* **Aim of the exercise**: Write out the entries below exactly. End with the line that contains "00:04:03,599 --> 00:04:06,960".

----------

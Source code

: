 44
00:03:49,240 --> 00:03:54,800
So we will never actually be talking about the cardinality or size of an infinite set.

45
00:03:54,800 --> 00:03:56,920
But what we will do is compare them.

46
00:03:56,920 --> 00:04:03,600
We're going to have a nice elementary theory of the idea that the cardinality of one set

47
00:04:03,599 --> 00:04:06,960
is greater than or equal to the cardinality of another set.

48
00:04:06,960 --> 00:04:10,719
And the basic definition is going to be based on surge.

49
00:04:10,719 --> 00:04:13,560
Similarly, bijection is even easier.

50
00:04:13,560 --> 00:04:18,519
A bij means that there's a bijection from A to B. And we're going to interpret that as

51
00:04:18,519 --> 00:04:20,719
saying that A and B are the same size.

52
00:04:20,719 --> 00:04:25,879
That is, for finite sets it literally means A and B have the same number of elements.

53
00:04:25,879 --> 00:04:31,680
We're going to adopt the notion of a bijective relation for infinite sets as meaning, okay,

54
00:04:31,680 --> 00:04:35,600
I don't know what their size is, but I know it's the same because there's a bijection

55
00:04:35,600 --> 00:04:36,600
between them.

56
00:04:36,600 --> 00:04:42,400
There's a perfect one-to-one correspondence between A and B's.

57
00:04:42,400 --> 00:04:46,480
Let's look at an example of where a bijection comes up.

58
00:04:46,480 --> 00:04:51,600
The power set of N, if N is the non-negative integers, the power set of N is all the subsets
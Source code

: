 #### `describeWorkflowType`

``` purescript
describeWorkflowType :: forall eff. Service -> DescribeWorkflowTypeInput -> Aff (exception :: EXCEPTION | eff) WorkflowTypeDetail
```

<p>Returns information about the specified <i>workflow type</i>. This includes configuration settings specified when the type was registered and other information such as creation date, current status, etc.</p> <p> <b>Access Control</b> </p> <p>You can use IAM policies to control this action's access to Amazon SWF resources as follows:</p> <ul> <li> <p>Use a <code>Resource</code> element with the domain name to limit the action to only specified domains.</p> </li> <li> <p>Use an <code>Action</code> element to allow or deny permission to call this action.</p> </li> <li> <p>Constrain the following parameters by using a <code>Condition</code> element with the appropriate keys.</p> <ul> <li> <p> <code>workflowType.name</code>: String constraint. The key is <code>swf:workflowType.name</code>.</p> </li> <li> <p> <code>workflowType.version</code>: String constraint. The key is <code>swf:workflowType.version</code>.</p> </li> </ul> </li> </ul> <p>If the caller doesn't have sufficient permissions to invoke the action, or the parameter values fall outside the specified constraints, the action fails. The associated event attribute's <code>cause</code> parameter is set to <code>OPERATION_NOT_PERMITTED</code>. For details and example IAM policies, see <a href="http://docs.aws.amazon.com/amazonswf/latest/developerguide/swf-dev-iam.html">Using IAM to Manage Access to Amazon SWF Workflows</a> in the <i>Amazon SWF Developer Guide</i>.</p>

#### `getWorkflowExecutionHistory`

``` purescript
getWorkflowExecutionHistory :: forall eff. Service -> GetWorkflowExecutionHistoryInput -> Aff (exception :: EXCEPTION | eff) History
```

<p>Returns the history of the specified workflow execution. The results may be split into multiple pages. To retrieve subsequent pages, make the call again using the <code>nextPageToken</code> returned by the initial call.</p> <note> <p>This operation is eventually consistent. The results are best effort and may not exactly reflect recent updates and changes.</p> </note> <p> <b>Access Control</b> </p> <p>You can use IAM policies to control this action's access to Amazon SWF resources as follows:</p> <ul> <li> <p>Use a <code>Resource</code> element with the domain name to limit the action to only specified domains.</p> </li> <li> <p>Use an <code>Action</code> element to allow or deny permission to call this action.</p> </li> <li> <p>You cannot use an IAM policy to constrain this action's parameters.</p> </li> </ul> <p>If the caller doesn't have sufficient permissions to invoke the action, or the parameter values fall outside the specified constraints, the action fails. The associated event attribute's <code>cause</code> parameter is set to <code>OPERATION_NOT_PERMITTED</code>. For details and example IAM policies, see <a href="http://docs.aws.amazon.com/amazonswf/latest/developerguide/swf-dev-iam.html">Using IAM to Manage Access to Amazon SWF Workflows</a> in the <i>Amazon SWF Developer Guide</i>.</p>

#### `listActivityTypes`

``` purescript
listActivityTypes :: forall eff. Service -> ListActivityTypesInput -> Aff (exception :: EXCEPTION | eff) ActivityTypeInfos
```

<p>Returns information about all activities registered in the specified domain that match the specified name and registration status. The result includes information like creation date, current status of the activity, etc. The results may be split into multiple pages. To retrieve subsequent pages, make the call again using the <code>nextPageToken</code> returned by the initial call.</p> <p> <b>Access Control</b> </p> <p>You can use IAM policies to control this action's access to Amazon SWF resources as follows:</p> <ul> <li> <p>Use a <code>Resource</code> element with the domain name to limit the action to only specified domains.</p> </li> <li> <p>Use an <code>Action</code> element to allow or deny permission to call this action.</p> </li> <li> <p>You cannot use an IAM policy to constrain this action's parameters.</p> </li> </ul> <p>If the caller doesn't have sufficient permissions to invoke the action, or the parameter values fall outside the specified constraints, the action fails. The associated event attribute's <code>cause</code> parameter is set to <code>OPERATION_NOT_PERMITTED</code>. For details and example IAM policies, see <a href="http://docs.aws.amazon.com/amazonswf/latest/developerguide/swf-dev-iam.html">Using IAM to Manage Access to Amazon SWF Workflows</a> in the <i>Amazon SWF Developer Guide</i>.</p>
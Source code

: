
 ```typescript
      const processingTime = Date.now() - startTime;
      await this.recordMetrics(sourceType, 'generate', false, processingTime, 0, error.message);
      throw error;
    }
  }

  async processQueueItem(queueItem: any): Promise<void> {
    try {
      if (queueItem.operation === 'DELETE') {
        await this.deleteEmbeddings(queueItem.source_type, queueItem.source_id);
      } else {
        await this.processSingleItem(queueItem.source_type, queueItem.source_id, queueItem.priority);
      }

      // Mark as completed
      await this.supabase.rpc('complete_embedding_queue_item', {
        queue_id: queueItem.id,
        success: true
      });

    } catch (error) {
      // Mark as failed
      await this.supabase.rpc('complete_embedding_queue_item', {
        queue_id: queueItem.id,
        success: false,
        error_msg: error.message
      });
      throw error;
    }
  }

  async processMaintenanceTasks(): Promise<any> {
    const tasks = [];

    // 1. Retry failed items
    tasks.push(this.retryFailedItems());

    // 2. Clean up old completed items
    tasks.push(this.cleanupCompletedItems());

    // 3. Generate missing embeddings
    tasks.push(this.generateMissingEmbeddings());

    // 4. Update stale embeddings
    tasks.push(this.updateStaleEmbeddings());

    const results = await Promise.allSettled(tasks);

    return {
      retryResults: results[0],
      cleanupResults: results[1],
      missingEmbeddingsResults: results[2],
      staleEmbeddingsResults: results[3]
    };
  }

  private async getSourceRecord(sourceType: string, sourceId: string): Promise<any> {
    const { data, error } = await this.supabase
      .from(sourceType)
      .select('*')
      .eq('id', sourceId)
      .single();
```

----------

* **Solution for this exercise**:
Source code

: 44
00:03:49,240 --> 00:03:54,800
So we will never actually be talking about the cardinality or size of an infinite set.

45
00:03:54,800 --> 00:03:56,920
But what we will do is compare them.

46
00:03:56,920 --> 00:04:03,600
We're going to have a nice elementary theory of the idea that the cardinality of one set

47
00:04:03,599 --> 00:04:06,960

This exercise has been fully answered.